(Saved data entries)
● ● ●

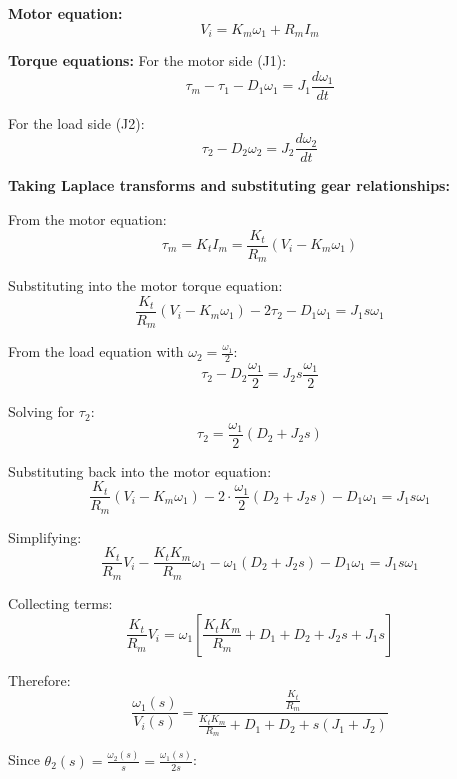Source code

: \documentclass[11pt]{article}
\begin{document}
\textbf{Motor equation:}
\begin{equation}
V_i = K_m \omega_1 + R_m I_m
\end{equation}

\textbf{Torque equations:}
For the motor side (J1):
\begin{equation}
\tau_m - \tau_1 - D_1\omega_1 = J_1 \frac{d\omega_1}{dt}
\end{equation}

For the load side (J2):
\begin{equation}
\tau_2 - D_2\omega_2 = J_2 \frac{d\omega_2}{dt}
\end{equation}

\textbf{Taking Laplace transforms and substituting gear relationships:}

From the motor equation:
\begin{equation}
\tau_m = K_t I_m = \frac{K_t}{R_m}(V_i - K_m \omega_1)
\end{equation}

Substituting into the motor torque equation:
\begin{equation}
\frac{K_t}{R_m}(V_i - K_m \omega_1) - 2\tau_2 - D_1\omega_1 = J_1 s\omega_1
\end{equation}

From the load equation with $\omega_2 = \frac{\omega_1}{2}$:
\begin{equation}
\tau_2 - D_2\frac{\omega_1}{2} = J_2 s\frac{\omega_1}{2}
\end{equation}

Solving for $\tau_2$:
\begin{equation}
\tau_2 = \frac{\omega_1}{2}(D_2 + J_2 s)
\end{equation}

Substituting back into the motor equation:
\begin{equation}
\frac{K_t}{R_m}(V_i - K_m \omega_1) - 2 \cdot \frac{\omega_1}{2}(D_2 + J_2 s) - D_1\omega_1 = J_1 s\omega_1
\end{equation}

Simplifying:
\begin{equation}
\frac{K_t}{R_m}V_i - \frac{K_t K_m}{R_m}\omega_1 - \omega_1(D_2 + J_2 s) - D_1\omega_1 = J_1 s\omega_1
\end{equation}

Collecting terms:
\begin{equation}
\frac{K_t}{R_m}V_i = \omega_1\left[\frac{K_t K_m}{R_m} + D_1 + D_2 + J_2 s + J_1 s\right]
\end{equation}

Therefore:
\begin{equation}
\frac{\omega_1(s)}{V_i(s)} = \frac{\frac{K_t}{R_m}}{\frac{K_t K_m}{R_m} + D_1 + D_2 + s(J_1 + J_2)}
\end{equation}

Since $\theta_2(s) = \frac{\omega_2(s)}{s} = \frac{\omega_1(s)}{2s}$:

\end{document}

● ● ●

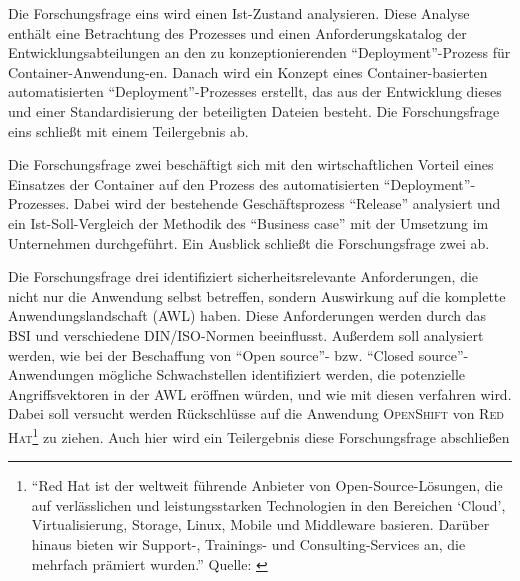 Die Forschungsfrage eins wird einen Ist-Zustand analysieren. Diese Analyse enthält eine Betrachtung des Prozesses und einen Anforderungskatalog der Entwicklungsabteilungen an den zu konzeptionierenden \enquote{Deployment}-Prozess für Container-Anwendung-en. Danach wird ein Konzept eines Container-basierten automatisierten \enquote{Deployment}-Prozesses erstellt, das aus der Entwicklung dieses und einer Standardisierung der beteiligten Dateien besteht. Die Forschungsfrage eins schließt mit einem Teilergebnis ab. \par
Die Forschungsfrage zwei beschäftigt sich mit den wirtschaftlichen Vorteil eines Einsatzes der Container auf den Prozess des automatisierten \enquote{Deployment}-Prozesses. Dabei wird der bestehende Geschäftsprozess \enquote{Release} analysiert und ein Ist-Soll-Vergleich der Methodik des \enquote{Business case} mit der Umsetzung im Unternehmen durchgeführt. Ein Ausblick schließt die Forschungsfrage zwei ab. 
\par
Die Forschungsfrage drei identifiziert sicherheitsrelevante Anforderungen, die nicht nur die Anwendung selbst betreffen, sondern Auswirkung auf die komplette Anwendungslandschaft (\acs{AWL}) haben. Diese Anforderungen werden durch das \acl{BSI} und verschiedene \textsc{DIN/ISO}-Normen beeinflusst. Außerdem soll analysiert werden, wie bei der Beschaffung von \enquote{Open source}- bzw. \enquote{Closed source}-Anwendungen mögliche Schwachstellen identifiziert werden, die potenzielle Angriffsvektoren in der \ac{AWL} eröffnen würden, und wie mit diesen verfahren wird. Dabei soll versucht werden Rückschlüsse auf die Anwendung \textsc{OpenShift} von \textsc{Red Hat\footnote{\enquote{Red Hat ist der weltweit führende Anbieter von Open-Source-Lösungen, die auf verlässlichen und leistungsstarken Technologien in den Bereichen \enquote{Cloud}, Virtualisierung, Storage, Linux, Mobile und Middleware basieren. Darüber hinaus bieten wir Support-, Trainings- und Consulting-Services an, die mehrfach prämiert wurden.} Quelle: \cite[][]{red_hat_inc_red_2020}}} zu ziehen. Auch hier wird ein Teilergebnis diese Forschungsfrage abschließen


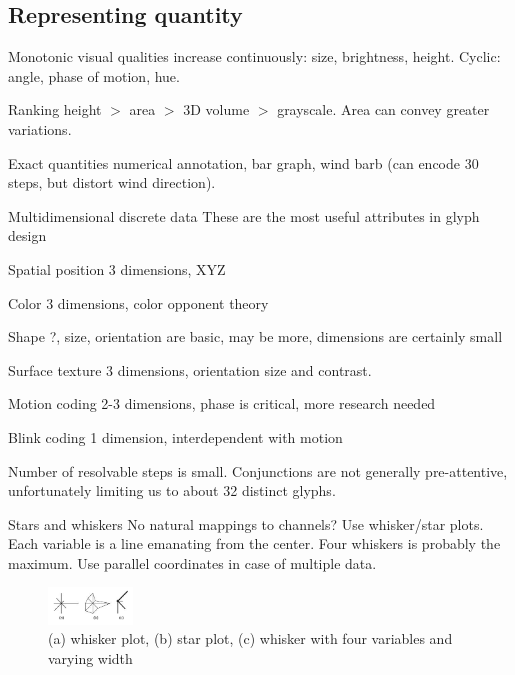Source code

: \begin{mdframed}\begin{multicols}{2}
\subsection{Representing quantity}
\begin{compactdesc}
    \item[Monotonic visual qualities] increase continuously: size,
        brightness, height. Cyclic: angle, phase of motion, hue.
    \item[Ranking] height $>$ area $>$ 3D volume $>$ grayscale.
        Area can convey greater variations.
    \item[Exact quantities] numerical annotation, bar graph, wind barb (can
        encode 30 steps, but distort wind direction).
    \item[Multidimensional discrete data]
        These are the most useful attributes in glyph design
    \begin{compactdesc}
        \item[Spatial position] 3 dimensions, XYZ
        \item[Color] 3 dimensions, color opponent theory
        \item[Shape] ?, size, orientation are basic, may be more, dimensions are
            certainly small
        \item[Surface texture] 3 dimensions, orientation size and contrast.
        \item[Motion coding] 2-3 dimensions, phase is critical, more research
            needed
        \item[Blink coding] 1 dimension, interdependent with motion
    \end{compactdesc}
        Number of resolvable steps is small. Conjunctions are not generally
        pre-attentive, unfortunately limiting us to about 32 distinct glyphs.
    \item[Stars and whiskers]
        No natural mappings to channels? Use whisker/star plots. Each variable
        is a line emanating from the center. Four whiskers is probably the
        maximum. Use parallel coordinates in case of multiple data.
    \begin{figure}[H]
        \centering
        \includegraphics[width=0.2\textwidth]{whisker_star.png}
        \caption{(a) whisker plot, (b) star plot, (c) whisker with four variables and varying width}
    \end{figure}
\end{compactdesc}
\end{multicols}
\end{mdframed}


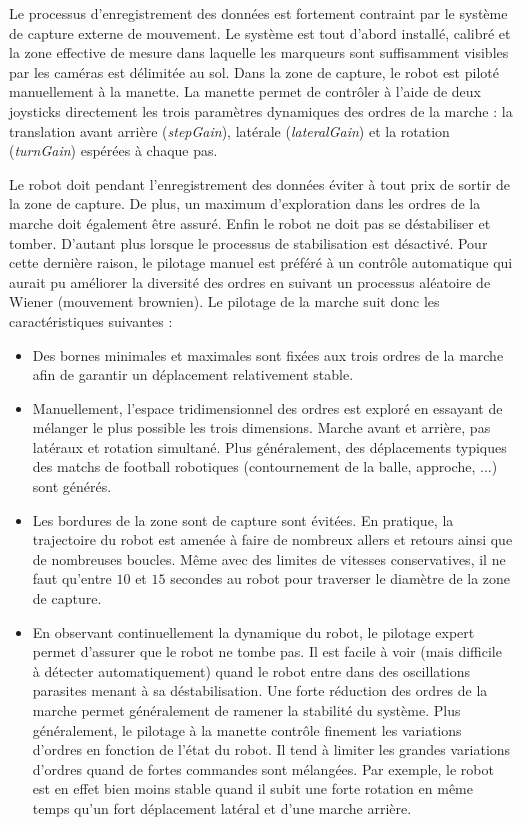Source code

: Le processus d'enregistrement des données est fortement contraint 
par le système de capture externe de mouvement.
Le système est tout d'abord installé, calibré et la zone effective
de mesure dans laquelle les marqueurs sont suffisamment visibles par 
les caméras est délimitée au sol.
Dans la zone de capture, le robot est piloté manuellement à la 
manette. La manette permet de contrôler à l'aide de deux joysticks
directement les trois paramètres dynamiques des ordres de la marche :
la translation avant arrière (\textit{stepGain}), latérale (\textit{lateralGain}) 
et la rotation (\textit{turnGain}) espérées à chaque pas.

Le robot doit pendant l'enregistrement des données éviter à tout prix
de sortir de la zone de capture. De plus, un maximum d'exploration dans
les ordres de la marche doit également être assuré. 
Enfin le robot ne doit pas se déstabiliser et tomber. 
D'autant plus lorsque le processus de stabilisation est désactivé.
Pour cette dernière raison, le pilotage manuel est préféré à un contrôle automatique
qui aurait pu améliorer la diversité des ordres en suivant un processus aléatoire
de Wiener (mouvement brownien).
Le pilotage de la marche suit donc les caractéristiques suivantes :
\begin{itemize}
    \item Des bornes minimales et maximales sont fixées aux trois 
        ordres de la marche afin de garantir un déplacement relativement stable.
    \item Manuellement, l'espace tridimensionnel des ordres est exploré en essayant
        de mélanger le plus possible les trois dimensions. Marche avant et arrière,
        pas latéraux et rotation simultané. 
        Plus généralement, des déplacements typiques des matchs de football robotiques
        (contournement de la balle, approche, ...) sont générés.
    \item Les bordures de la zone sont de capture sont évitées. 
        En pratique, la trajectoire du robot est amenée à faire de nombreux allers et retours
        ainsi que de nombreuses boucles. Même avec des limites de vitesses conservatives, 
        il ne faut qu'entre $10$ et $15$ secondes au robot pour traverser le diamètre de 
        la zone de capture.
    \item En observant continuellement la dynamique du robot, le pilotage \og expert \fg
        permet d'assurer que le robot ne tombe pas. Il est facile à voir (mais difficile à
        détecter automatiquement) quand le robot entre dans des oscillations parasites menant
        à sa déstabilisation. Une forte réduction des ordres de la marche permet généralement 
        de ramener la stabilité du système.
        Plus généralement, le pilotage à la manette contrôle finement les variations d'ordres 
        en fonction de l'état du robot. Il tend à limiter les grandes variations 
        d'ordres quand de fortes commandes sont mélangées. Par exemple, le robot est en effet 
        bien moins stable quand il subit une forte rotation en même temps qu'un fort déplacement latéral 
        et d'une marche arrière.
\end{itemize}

● ● ●

*Assignment*
A copy of each line in the data above that holds the string "système" is needed.

*Task response*
par le système de capture externe de mouvement.
Le système est tout d'abord installé, calibré et la zone effective
        de ramener la stabilité du système.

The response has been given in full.